The only useful thing you can do for society, as a WRITER, is to compose a decent damn query letter so that your value as a relatively pointless luxury item in the culture can be appraised. is that too much to ask?
Yeah, I was so annoyed that I forgot to capitalize the “I” in that last sentence.
A third party who took offense to my Comment wrote back:
Your “relatively pointless luxury item in the culture” has made my life so much more interesting and worthwhile, beginning with those Raggedy Ann and Andy books I taught myself to read at age five. And all of those workers you list would live mighty sad lives without stories and those who tell them.
Oh, where to begin listing all the things that are wrong with this? I did my best to keep it short:
Jesus. How much more patronizing can you get?
How much you want to bet that the majority of those sad workers with their sad lives don’t even bother to read? They are far too busy with their own stories, the ones they are living and telling each other when they get together for drinks after work. I’m sure they are as happy, or as minimally miserable as the rest of us, without knowing a single writer or giving a crap about The Girl on the Train.

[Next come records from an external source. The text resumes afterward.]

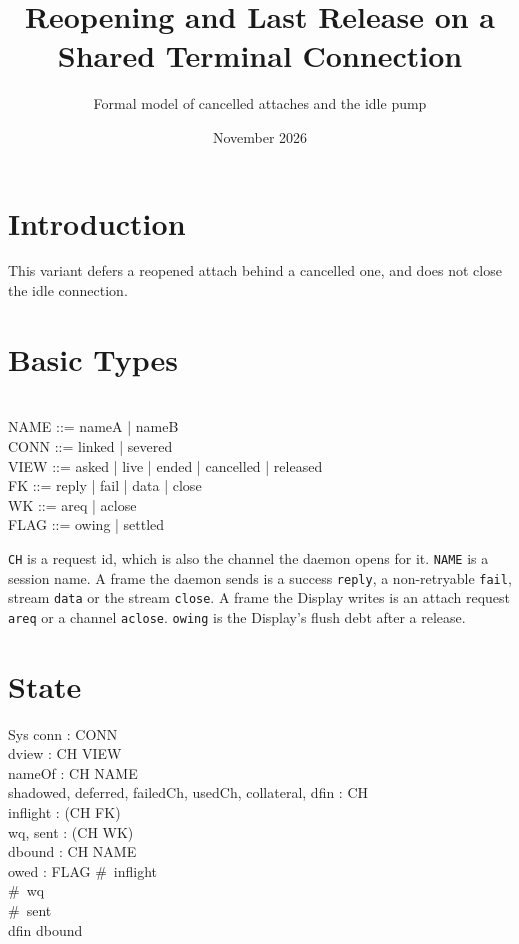 \documentclass[a4paper,10pt,fleqn]{article}
\begin{document}
\title{Reopening and Last Release on a Shared Terminal Connection}
\author{Formal model of cancelled attaches and the idle pump}
\date{November 2026}
\maketitle

\section{Introduction}

This variant defers a reopened attach behind a cancelled one, and does not close the idle connection.

\section{Basic Types}

\begin{zed}
  [CH] \\
  NAME ::= nameA | nameB \\
  CONN ::= linked | severed \\
  VIEW ::= asked | live | ended | cancelled | released \\
  FK ::= reply | fail | data | close \\
  WK ::= areq | aclose \\
  FLAG ::= owing | settled
\end{zed}

\texttt{CH} is a request id, which is also the channel the daemon opens for
it.  \texttt{NAME} is a session name.  A frame the daemon sends is a
success \texttt{reply}, a non-retryable \texttt{fail}, stream \texttt{data}
or the stream \texttt{close}.  A frame the Display writes is an attach
request \texttt{areq} or a channel \texttt{aclose}.  \texttt{owing} is the
Display's flush debt after a release.

\section{State}

\begin{schema}{Sys}
  conn : CONN \\
  dview : CH \pfun VIEW \\
  nameOf : CH \pfun NAME \\
  shadowed, deferred, failedCh, usedCh, collateral, dfin : \power CH \\
  inflight : \seq (CH \cross FK) \\
  wq, sent : \seq (CH \cross WK) \\
  dbound : CH \pfun NAME \\
  owed : FLAG
\where
  \#~inflight  \\
  \#~wq  \\
  \#~sent  \\
  dfin \subseteq \dom dbound
\end{schema}
\end{document}
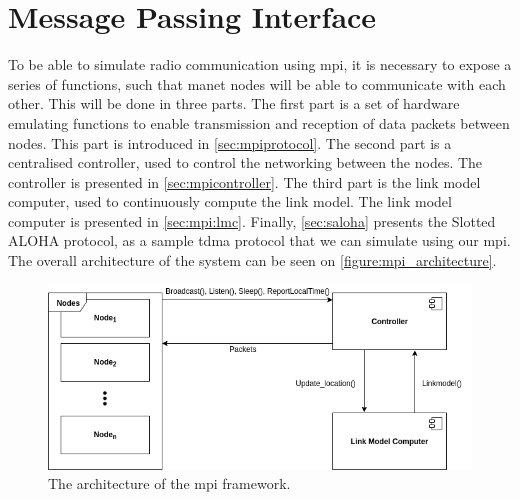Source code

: \chapter{Message Passing Interface}

To be able to simulate radio communication using \gls{mpi}, it is necessary to expose a series of functions, such that \gls{manet} nodes will be able to communicate with each other. This will be done in three parts. The first part is a set of hardware emulating functions to enable transmission and reception of data packets between nodes. This part is introduced in \autoref{sec:mpiprotocol}. The second part is a centralised controller, used to control the networking between the nodes. The controller is presented in \autoref{sec:mpicontroller}. The third part is the link model computer, used to continuously compute the link model. The link model computer is presented in \autoref{sec:mpi:lmc}. Finally, \autoref{sec:saloha} presents the Slotted ALOHA protocol, as a sample \gls{tdma} protocol that we can simulate using our \gls{mpi}. The overall architecture of the system can be seen on \autoref{figure:mpi_architecture}.

\begin{figure}[ht]
    \centering
    \includegraphics[width=\textwidth]{figures/mpi_architecture.png}
    \caption{The architecture of the \gls{mpi} framework.}
    \label{figure:mpi_architecture}
\end{figure}







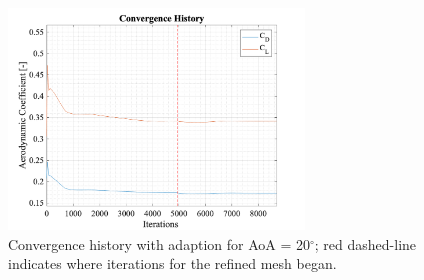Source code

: \begin{figure}[H]
 \centering
 \includegraphics[width=0.7\textwidth]{matlab_images/999_conv_history.png}
 \caption{Convergence history with adaption for AoA = 20$^\circ$; red dashed-line indicates where iterations for the refined mesh began.}
 \label{fig: conv_hist_20_adapt}
\end{figure}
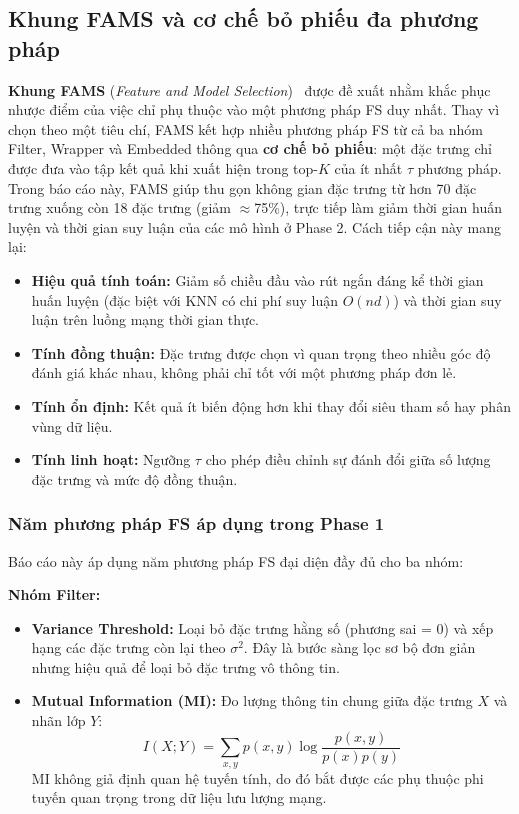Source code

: \subsection{Khung FAMS và cơ chế bỏ phiếu đa phương pháp}

\textbf{Khung FAMS} (\textit{Feature and Model Selection})~\cite{ma2023fams} được đề xuất nhằm khắc phục nhược điểm của việc chỉ phụ thuộc vào một phương pháp FS duy nhất. Thay vì chọn theo một tiêu chí, FAMS kết hợp nhiều phương pháp FS từ cả ba nhóm Filter, Wrapper và Embedded thông qua \textbf{cơ chế bỏ phiếu}: một đặc trưng chỉ được đưa vào tập kết quả khi xuất hiện trong top-$K$ của ít nhất $\tau$ phương pháp. Trong báo cáo này, FAMS giúp thu gọn không gian đặc trưng từ hơn 70 đặc trưng xuống còn 18 đặc trưng (giảm $\approx$75\%), trực tiếp làm giảm thời gian huấn luyện và thời gian suy luận của các mô hình ở Phase 2. Cách tiếp cận này mang lại:

\begin{itemize}
    \item \textbf{Hiệu quả tính toán:} Giảm số chiều đầu vào rút ngắn đáng kể thời gian huấn luyện (đặc biệt với KNN có chi phí suy luận $O(nd)$) và thời gian suy luận trên luồng mạng thời gian thực.
    \item \textbf{Tính đồng thuận:} Đặc trưng được chọn vì quan trọng theo nhiều góc độ đánh giá khác nhau, không phải chỉ tốt với một phương pháp đơn lẻ.
    \item \textbf{Tính ổn định:} Kết quả ít biến động hơn khi thay đổi siêu tham số hay phân vùng dữ liệu.
    \item \textbf{Tính linh hoạt:} Ngưỡng $\tau$ cho phép điều chỉnh sự đánh đổi giữa số lượng đặc trưng và mức độ đồng thuận.
\end{itemize}

\subsubsection{Năm phương pháp FS áp dụng trong Phase 1}

Báo cáo này áp dụng năm phương pháp FS đại diện đầy đủ cho ba nhóm:

\textbf{Nhóm Filter:}
\begin{itemize}
    \item \textbf{Variance Threshold:} Loại bỏ đặc trưng hằng số (phương sai = 0) và xếp hạng các đặc trưng còn lại theo $\sigma^2$. Đây là bước sàng lọc sơ bộ đơn giản nhưng hiệu quả để loại bỏ đặc trưng vô thông tin.
    \item \textbf{Mutual Information (MI):} Đo lượng thông tin chung giữa đặc trưng $X$ và nhãn lớp $Y$:
    \begin{equation}
        I(X;Y) = \sum_{x,y} p(x,y) \log \frac{p(x,y)}{p(x)p(y)}
    \end{equation}
    MI không giả định quan hệ tuyến tính, do đó bắt được các phụ thuộc phi tuyến quan trọng trong dữ liệu lưu lượng mạng.
\end{itemize}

I am not one of those writers who thinks that I possess a gift, or an acute humanity, or the delicate nerve endings of a seer and poet, or a certain specialness for which the world owes me readers and recognition. Or maybe I do, but my Capricorny sense of reality prevents me from ever whining about how the world, and persnickety literary agents, are too mean and snotty to appreciate my self-evident genius.
And, after investing a few hours reading half of Gone Girl before I figured out that I did not want to squander any more time of my one and only life with make-believe people who I really detested, I knew I could live a happy life without ever cracking The Girl on the Train. Fiction sucks.
But you don’t have to be me to see how incredibly pompous it is to claim that all the physicists and firefighters in the world would live mighty sad lives without stories and those who tell them.
I for one would not want to read anything written by a writer who had that kind of attitude towards her readers. Would you? Please discuss.
In other news, we here on Long Island got our first snowfall last night (Sunday, Dec. 11) and I have not caught you up on the Fall leaves in my backyard. Here’s a pic of the difference between Taffy (on the left) and our newest backyard boy, Dennis (on the right):
Top Cat has put away all the patio furniture except for one chair, for obvious reasons:
Dennis also has full use of the old rabbit hutch that we converted into a kitty condo (down sleeping bags on the walls and floor, straw for extra insulation):
And our prodigal Candy, who came back after disappearing on a six-week walk-about on Nov. 18, still has not ventured beyond the kitchen but she has let me give her a nice soft baby blanket to make her nap times more cozy:
P.S. I have not washed the kitchen floor since Candy’s come home because she’s still a bit anxious and flighty and any kind of bustle makes her freak out, and also because I really don’t want to wash to kitchen floor any way.